Work required » Print the line containing "Assuming that the" and each line after it to the end of the material below. Print nothing else.

Dataset excerpts »
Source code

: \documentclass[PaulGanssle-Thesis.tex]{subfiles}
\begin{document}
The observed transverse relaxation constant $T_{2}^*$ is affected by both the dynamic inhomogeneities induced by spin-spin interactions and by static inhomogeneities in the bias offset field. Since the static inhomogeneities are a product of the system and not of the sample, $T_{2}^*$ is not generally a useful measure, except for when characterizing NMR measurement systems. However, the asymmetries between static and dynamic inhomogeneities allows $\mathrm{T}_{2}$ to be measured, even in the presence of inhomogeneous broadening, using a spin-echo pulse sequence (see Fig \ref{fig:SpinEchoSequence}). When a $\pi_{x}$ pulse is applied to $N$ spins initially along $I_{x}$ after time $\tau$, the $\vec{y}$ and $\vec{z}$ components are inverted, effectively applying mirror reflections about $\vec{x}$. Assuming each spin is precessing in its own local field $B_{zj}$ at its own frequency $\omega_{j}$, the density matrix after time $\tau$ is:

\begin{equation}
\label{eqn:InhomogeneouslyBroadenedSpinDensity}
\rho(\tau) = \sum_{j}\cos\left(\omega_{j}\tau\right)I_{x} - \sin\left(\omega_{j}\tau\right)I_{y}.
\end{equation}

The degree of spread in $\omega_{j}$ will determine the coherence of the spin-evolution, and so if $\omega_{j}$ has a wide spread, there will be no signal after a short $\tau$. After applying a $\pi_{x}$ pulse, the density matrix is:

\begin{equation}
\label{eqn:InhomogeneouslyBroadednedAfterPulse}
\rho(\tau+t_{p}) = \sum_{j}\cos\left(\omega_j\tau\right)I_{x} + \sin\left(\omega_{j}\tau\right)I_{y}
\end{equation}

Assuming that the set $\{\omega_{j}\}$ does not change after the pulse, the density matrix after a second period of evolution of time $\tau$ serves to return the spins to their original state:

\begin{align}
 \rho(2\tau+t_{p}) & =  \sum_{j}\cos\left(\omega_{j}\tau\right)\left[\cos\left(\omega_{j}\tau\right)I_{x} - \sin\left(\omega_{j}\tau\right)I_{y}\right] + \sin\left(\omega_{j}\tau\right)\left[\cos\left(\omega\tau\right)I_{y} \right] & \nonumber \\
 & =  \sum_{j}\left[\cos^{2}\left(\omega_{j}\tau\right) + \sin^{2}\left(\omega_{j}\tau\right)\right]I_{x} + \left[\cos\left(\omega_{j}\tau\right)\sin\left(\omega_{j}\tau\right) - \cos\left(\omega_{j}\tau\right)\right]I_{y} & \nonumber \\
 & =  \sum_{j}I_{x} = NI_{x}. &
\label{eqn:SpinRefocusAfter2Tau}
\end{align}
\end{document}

Your response »
Assuming that the set $\{\omega_{j}\}$ does not change after the pulse, the density matrix after a second period of evolution of time $\tau$ serves to return the spins to their original state:

\begin{align}
 \rho(2\tau+t_{p}) & =  \sum_{j}\cos\left(\omega_{j}\tau\right)\left[\cos\left(\omega_{j}\tau\right)I_{x} - \sin\left(\omega_{j}\tau\right)I_{y}\right] + \sin\left(\omega_{j}\tau\right)\left[\cos\left(\omega\tau\right)I_{y} \right] & \nonumber \\
 & =  \sum_{j}\left[\cos^{2}\left(\omega_{j}\tau\right) + \sin^{2}\left(\omega_{j}\tau\right)\right]I_{x} + \left[\cos\left(\omega_{j}\tau\right)\sin\left(\omega_{j}\tau\right) - \cos\left(\omega_{j}\tau\right)\right]I_{y} & \nonumber \\
 & =  \sum_{j}I_{x} = NI_{x}. &
\label{eqn:SpinRefocusAfter2Tau}
\end{align}
\end{document}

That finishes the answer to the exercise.